Within the entries below, find the lines that hold "interpolated" and report only how many there are.

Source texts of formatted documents
----------

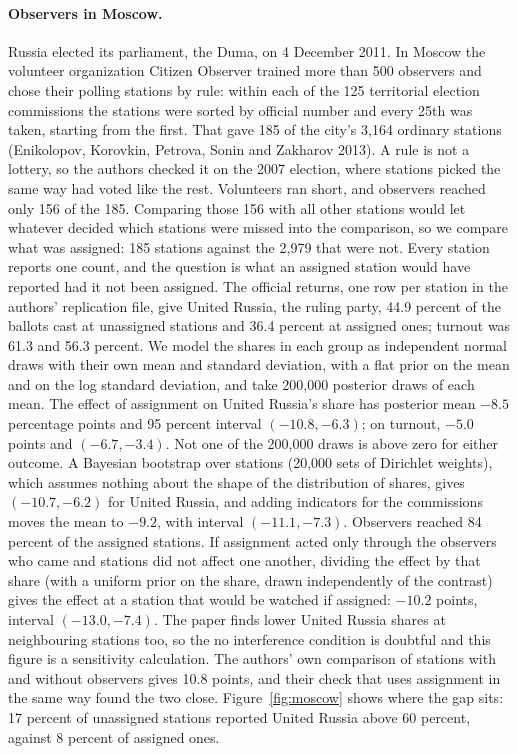 \paragraph{Observers in Moscow.} Russia elected its parliament, the Duma, on 4 December 2011. In Moscow the volunteer organization Citizen Observer trained more than 500 observers and chose their polling stations by rule: within each of the 125 territorial election commissions the stations were sorted by official number and every 25th was taken, starting from the first. That gave 185 of the city's 3,164 ordinary stations (Enikolopov, Korovkin, Petrova, Sonin and Zakharov 2013). A rule is not a lottery, so the authors checked it on the 2007 election, where stations picked the same way had voted like the rest. Volunteers ran short, and observers reached only 156 of the 185. Comparing those 156 with all other stations would let whatever decided which stations were missed into the comparison, so we compare what was assigned: 185 stations against the 2,979 that were not. Every station reports one count, and the question is what an assigned station would have reported had it not been assigned. The official returns, one row per station in the authors' replication file, give United Russia, the ruling party, 44.9 percent of the ballots cast at unassigned stations and 36.4 percent at assigned ones; turnout was 61.3 and 56.3 percent. We model the shares in each group as independent normal draws with their own mean and standard deviation, with a flat prior on the mean and on the log standard deviation, and take 200,000 posterior draws of each mean. The effect of assignment on United Russia's share has posterior mean $-8.5$ percentage points and 95 percent interval $(-10.8, -6.3)$; on turnout, $-5.0$ points and $(-6.7, -3.4)$. Not one of the 200,000 draws is above zero for either outcome. A Bayesian bootstrap over stations (20,000 sets of Dirichlet weights), which assumes nothing about the shape of the distribution of shares, gives $(-10.7, -6.2)$ for United Russia, and adding indicators for the commissions moves the mean to $-9.2$, with interval $(-11.1, -7.3)$. Observers reached 84 percent of the assigned stations. If assignment acted only through the observers who came and stations did not affect one another, dividing the effect by that share (with a uniform prior on the share, drawn independently of the contrast) gives the effect at a station that would be watched if assigned: $-10.2$ points, interval $(-13.0, -7.4)$. The paper finds lower United Russia shares at neighbouring stations too, so the no interference condition is doubtful and this figure is a sensitivity calculation. The authors' own comparison of stations with and without observers gives 10.8 points, and their check that uses assignment in the same way found the two close. Figure~\ref{fig:moscow} shows where the gap sits: 17 percent of unassigned stations reported United Russia above 60 percent, against 8 percent of assigned ones.

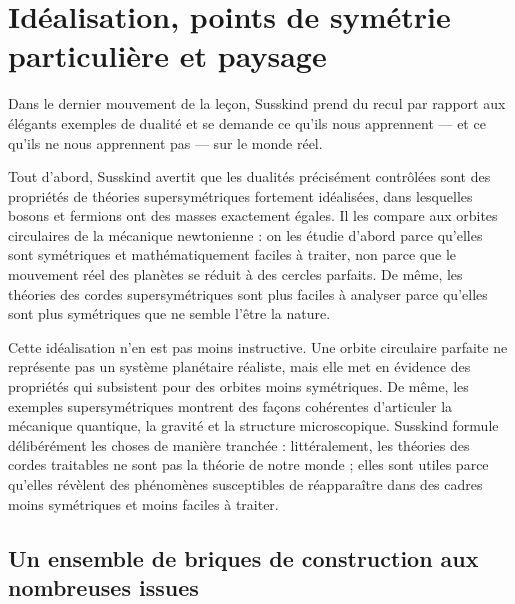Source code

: \begin{classroomqa}
\end{classroomqa}

\section{Idéalisation, points de symétrie particulière et paysage}

Dans le dernier mouvement de la leçon, Susskind prend du recul par rapport aux élégants exemples de dualité et se demande ce qu’ils nous apprennent — et ce qu’ils ne nous apprennent pas — sur le monde réel.

Tout d’abord, Susskind avertit que les dualités précisément contrôlées sont des propriétés de théories supersymétriques fortement idéalisées, dans lesquelles bosons et fermions ont des masses exactement égales. Il les compare aux orbites circulaires de la mécanique newtonienne : on les étudie d’abord parce qu’elles sont symétriques et mathématiquement faciles à traiter, non parce que le mouvement réel des planètes se réduit à des cercles parfaits. De même, les théories des cordes supersymétriques sont plus faciles à analyser parce qu’elles sont plus symétriques que ne semble l’être la nature.

Cette idéalisation n’en est pas moins instructive. Une orbite circulaire parfaite ne représente pas un système planétaire réaliste, mais elle met en évidence des propriétés qui subsistent pour des orbites moins symétriques. De même, les exemples supersymétriques montrent des façons cohérentes d’articuler la mécanique quantique, la gravité et la structure microscopique. Susskind formule délibérément les choses de manière tranchée : littéralement, les théories des cordes traitables ne sont pas la théorie de notre monde ; elles sont utiles parce qu’elles révèlent des phénomènes susceptibles de réapparaître dans des cadres moins symétriques et moins faciles à traiter.

\subsection{Un ensemble de briques de construction aux nombreuses issues}

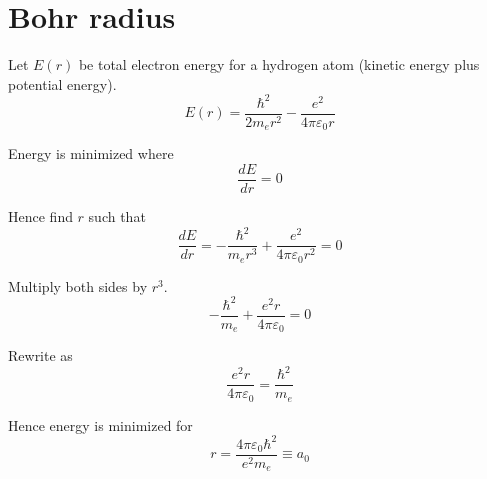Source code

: 

\section*{Bohr radius}

Let $E(r)$ be total electron energy for a hydrogen atom (kinetic energy plus potential energy).
\begin{equation*}
E(r)=\frac{\hbar^2}{2m_er^2}-\frac{e^2}{4\pi\varepsilon_0r}
\end{equation*}

Energy is minimized where
\begin{equation*}
\frac{dE}{dr}=0
\end{equation*}

Hence find $r$ such that
\begin{equation*}
\frac{dE}{dr}=-\frac{\hbar^2}{m_er^3}+\frac{e^2}{4\pi\varepsilon_0r^2}=0
\end{equation*}

Multiply both sides by $r^3$.
\begin{equation*}
-\frac{\hbar^2}{m_e}+\frac{e^2r}{4\pi\varepsilon_0}=0
\end{equation*}

Rewrite as
\begin{equation*}
\frac{e^2r}{4\pi\varepsilon_0}=\frac{\hbar^2}{m_e}
\end{equation*}

Hence energy is minimized for
\begin{equation*}
r=\frac{4\pi\varepsilon_0\hbar^2}{e^2m_e}\equiv a_0
\end{equation*}


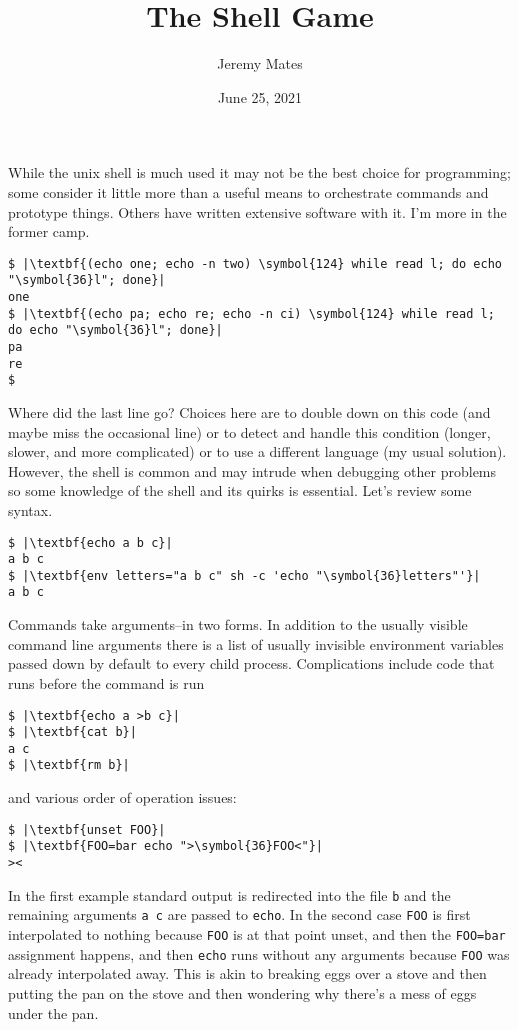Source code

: \documentclass[10pt,a4paper]{article}
\title{The Shell Game}
\author{Jeremy Mates}
\date{June 25, 2021}
\begin{document}
\renewcommand{\thefootnote}{\alph{footnote}}

\maketitle

While the unix shell is much used it may not be the best choice for
programming; some consider it little more than a useful means to
orchestrate commands and prototype things. Others have written extensive
software with it. I'm more in the former camp.

\begin{lstlisting}
$ |\textbf{(echo one; echo -n two) \symbol{124} while read l; do echo "\symbol{36}l"; done}|
one
$ |\textbf{(echo pa; echo re; echo -n ci) \symbol{124} while read l; do echo "\symbol{36}l"; done}|
pa
re
$ 
\end{lstlisting}

Where did the last line go? Choices here are to double down on this code
(and maybe miss the occasional line) or to detect and handle this
condition (longer, slower, and more complicated) or to use a different
language (my usual solution). However, the shell is common and may
intrude when debugging other problems so some knowledge of the shell and
its quirks is essential. Let's review some syntax.

\begin{lstlisting}
$ |\textbf{echo a b c}|
a b c
$ |\textbf{env letters="a b c" sh -c 'echo "\symbol{36}letters"'}|
a b c
\end{lstlisting}

Commands take arguments--in two forms. In addition to the usually
visible command line arguments there is a list of usually invisible
environment variables passed down by default to every child process.
Complications include code that runs before the command is run

\begin{lstlisting}
$ |\textbf{echo a >b c}|
$ |\textbf{cat b}|
a c
$ |\textbf{rm b}|
\end{lstlisting}

and various order of operation issues:

\begin{lstlisting}
$ |\textbf{unset FOO}|
$ |\textbf{FOO=bar echo ">\symbol{36}FOO<"}|
><
\end{lstlisting}

In the first example standard output is redirected into the file
\texttt{b} and the remaining arguments \texttt{a c} are passed to
\texttt{echo}. In the second case \texttt{FOO} is first
interpolated to nothing because \texttt{FOO} is at that point unset, and
then the \texttt{FOO=bar} assignment happens, and then \texttt{echo}
runs without any arguments because \texttt{FOO} was already
interpolated away. This is akin to breaking eggs over a stove and then
putting the pan on the stove and then wondering why there's a mess of
eggs under the pan. \\
\end{document}
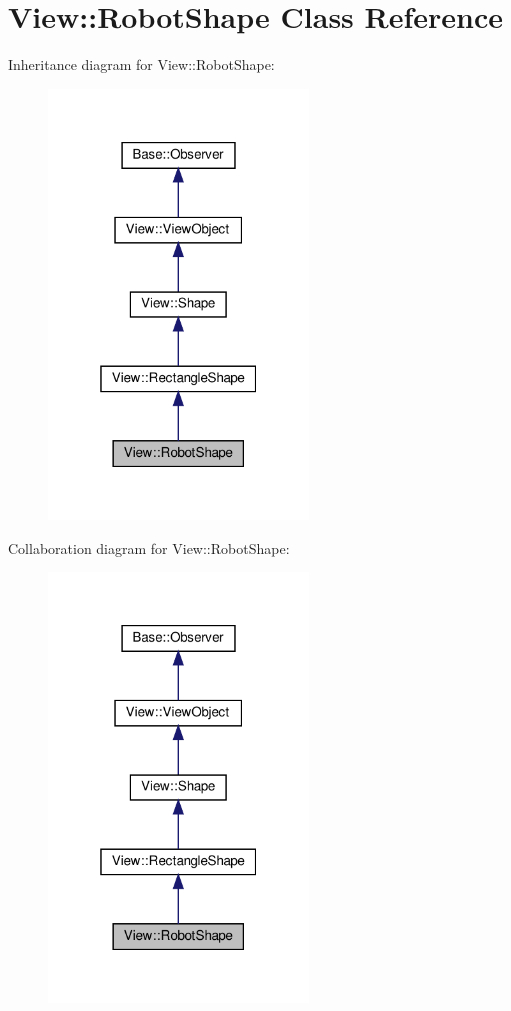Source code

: \hypertarget{class_view_1_1_robot_shape}{}\section{View\+:\+:Robot\+Shape Class Reference}
\label{class_view_1_1_robot_shape}


Inheritance diagram for View\+:\+:Robot\+Shape\+:
\nopagebreak
\begin{figure}[H]
\begin{center}
\leavevmode
\includegraphics[width=196pt]{class_view_1_1_robot_shape__inherit__graph}
\end{center}
\end{figure}


Collaboration diagram for View\+:\+:Robot\+Shape\+:
\nopagebreak
\begin{figure}[H]
\begin{center}
\leavevmode
\includegraphics[width=196pt]{class_view_1_1_robot_shape__coll__graph}
\end{center}
\end{figure}

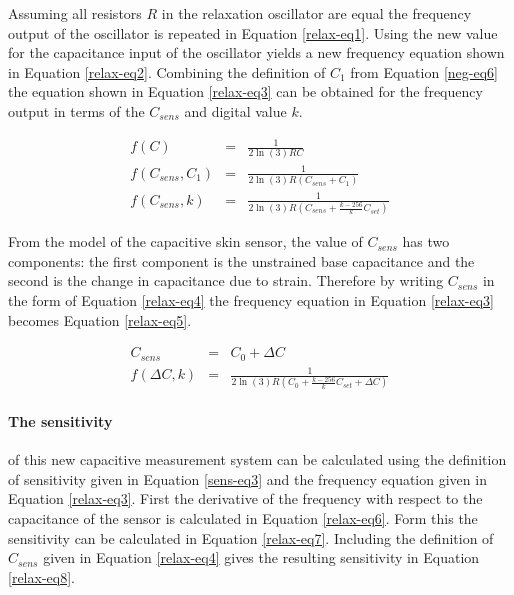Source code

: Assuming all resistors $R$ in the relaxation oscillator are equal the frequency output of the oscillator is repeated in Equation \ref{relax-eq1}.  Using the new value for the capacitance input of the oscillator yields a new frequency equation shown in Equation \ref{relax-eq2}.  Combining the definition of $C_1$ from Equation \ref{neg-eq6} the equation shown in Equation \ref{relax-eq3} can be obtained for the frequency output in terms of the $C_{sens}$ and digital value $k$.

\begin{eqnarray}
	f(C)&=&\frac{1}{2\ln(3)RC}\label{relax-eq1}\\
	f(C_{sens},C_1)&=&\frac{1}{2\ln(3)R(C_{sens}+C_1)}\label{relax-eq2}\\
	f(C_{sens},k)&=&\frac{1}{2\ln(3)R(C_{sens}+\frac{k-256}{k}C_{set})}\label{relax-eq3}
\end{eqnarray}

From the model of the capacitive skin sensor, the value of $C_{sens}$ has two components: the first component is the unstrained base capacitance and the second is the change in capacitance due to strain.  Therefore by writing $C_{sens}$ in the form of Equation \ref{relax-eq4} the frequency equation in Equation \ref{relax-eq3} becomes Equation \ref{relax-eq5}.

\begin{eqnarray}
	C_{sens}&=&C_0+\Delta C\label{relax-eq4}\\
	f(\Delta C,k)&=&\frac{1}{2\ln(3)R(C_0+\frac{k-256}{k}C_{set}+\Delta C)}\label{relax-eq5}	
\end{eqnarray}

\paragraph{The sensitivity} of this new capacitive measurement system can be calculated using the definition of sensitivity given in Equation \ref{sens-eq3} and the frequency equation given in Equation \ref{relax-eq3}.  First the derivative of the frequency with respect to the capacitance of the sensor is calculated in Equation \ref{relax-eq6}.  Form this the sensitivity can be calculated in Equation \ref{relax-eq7}.  Including the definition of $C_{sens}$ given in Equation \ref{relax-eq4} gives the resulting sensitivity in Equation \ref{relax-eq8}.

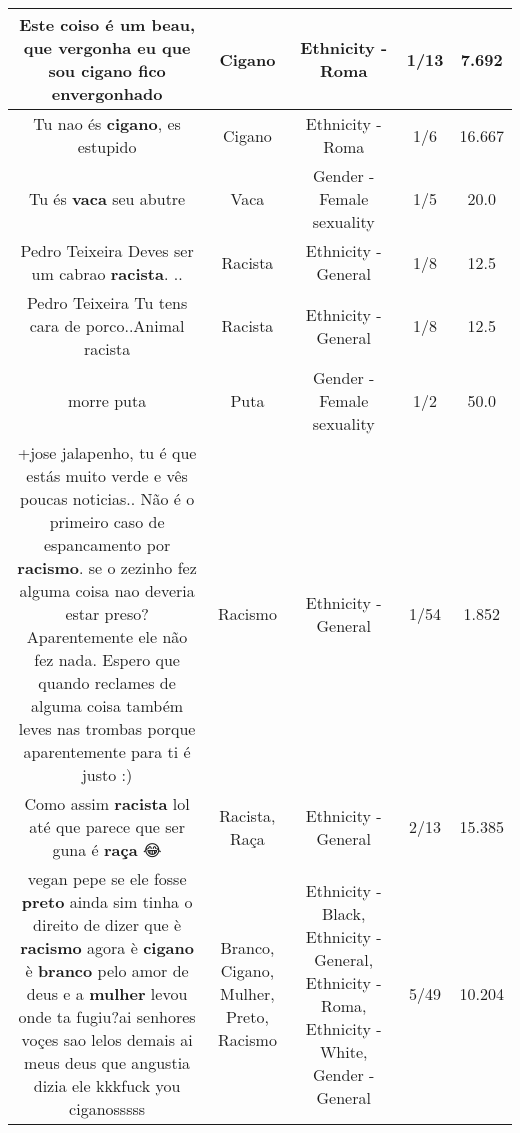 \documentclass[11pt]{article}
\newlength\mylength
\begin{document}
\begin{center}
\begin{longtable}{|C{.65\mylength}|C{.30\mylength}|C{.12\mylength}|C{.12\mylength}|C{.12\mylength}|}
  \small Este coiso é um beau, que vergonha eu que sou \textbf{cigano} fico envergonhado\normalsize   & Cigano & Ethnicity - Roma & 1/13 & 7.692 \\  \hline
  \small Tu nao és \textbf{cigano}, es estupido\normalsize   & Cigano & Ethnicity - Roma & 1/6 & 16.667 \\  \hline
  \small Tu és \textbf{vaca} seu abutre\normalsize   & Vaca & Gender - Female sexuality & 1/5 & 20.0 \\  \hline
  \small Pedro Teixeira Deves ser um cabrao \textbf{racista}. ..\normalsize   & Racista & Ethnicity - General & 1/8 & 12.5 \\  \hline
  \small Pedro Teixeira Tu tens cara de porco..Animal racista\normalsize   & Racista & Ethnicity - General & 1/8 & 12.5 \\  \hline
  \small morre puta\normalsize   & Puta & Gender - Female sexuality & 1/2 & 50.0 \\  \hline
  \small +jose jalapenho, tu é que estás muito verde e vês poucas noticias.. Não é o primeiro caso de espancamento por \textbf{racismo}. se o zezinho fez alguma coisa nao deveria estar preso? Aparentemente ele não fez nada. Espero que quando reclames de alguma coisa também leves nas trombas porque aparentemente para ti é justo :)\normalsize   & Racismo & Ethnicity - General & 1/54 & 1.852 \\  \hline
  \small Como assim \textbf{racista} lol até que parece que ser guna é \textbf{raça} 😂\normalsize   & Racista, Raça & Ethnicity - General & 2/13 & 15.385 \\  \hline
  \small vegan pepe se ele fosse \textbf{preto} ainda sim tinha o direito de dizer que è \textbf{racismo} agora è \textbf{cigano} è \textbf{branco} pelo amor de deus e a \textbf{mulher} levou onde ta fugiu?ai senhores voçes sao lelos demais ai meus deus que angustia dizia ele kkkfuck you ciganosssss\normalsize   & Branco, Cigano, Mulher, Preto, Racismo & Ethnicity - Black, Ethnicity - General, Ethnicity - Roma, Ethnicity - White, Gender - General & 5/49 & 10.204 \\  \hline

\end{longtable}
\end{center}
\end{document}
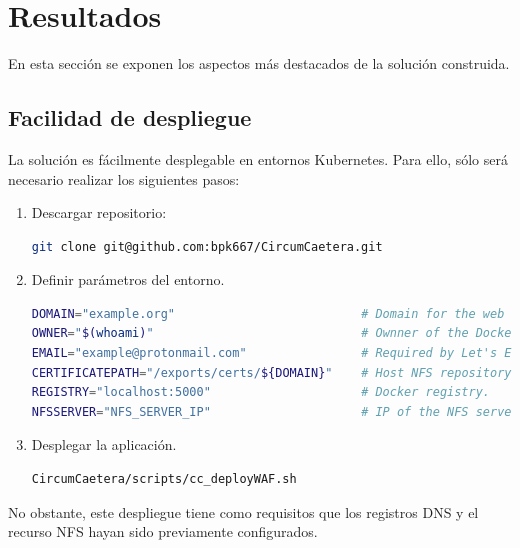 \chapter {Resultados}
\par En esta sección se exponen los aspectos más destacados de la solución construida.

\section{Facilidad de despliegue}
\par La solución es fácilmente desplegable en entornos Kubernetes. Para ello, sólo será necesario realizar los siguientes pasos:
\begin{enumerate}
  \item Descargar repositorio: \\
		\begin{minipage}{\linewidth}
		\begin{lstlisting}[language=bash]
git clone git@github.com:bpk667/CircumCaetera.git
		\end{lstlisting}
		\end{minipage}
  \item Definir parámetros del entorno. \\
		\begin{minipage}{\linewidth}
		\begin{lstlisting}[language=bash]
DOMAIN="example.org"                          # Domain for the web services.
OWNER="$(whoami)"                             # Ownner of the Docker registry.
EMAIL="example@protonmail.com"                # Required by Let's Encrypt.
CERTIFICATEPATH="/exports/certs/${DOMAIN}"    # Host NFS repository for sharing certificates.
REGISTRY="localhost:5000"                     # Docker registry.
NFSSERVER="NFS_SERVER_IP"                     # IP of the NFS server
		\end{lstlisting}
		\end{minipage}
  \item Desplegar la aplicación. \\
		\begin{minipage}{\linewidth}
		\begin{lstlisting}[language=bash]
CircumCaetera/scripts/cc_deployWAF.sh
		\end{lstlisting}
		\end{minipage}
\end{enumerate}

No obstante, este despliegue tiene como requisitos que los registros DNS y el recurso NFS hayan sido previamente configurados.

----------

- Answer below -
2